_BRIEF:_
The answer must consist of every line from the entries below that contains the word "modelcontextprotocol".

------------

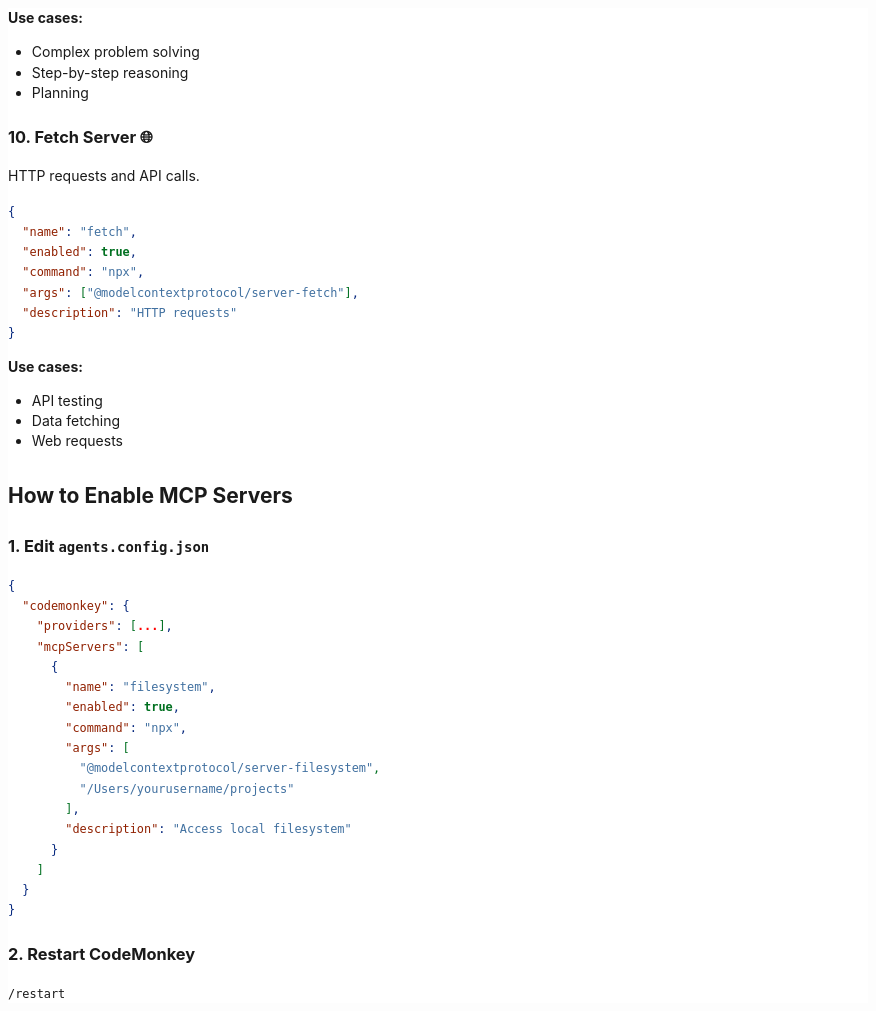 **Use cases:**
- Complex problem solving
- Step-by-step reasoning
- Planning

### 10. **Fetch Server** 🌐
HTTP requests and API calls.

```json
{
  "name": "fetch",
  "enabled": true,
  "command": "npx",
  "args": ["@modelcontextprotocol/server-fetch"],
  "description": "HTTP requests"
}
```

**Use cases:**
- API testing
- Data fetching
- Web requests

## How to Enable MCP Servers

### 1. Edit `agents.config.json`

```json
{
  "codemonkey": {
    "providers": [...],
    "mcpServers": [
      {
        "name": "filesystem",
        "enabled": true,
        "command": "npx",
        "args": [
          "@modelcontextprotocol/server-filesystem",
          "/Users/yourusername/projects"
        ],
        "description": "Access local filesystem"
      }
    ]
  }
}
```

### 2. Restart CodeMonkey

```bash
/restart
```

------------

_ANSWER BOX:_
  "args": ["@modelcontextprotocol/server-fetch"],
          "@modelcontextprotocol/server-filesystem",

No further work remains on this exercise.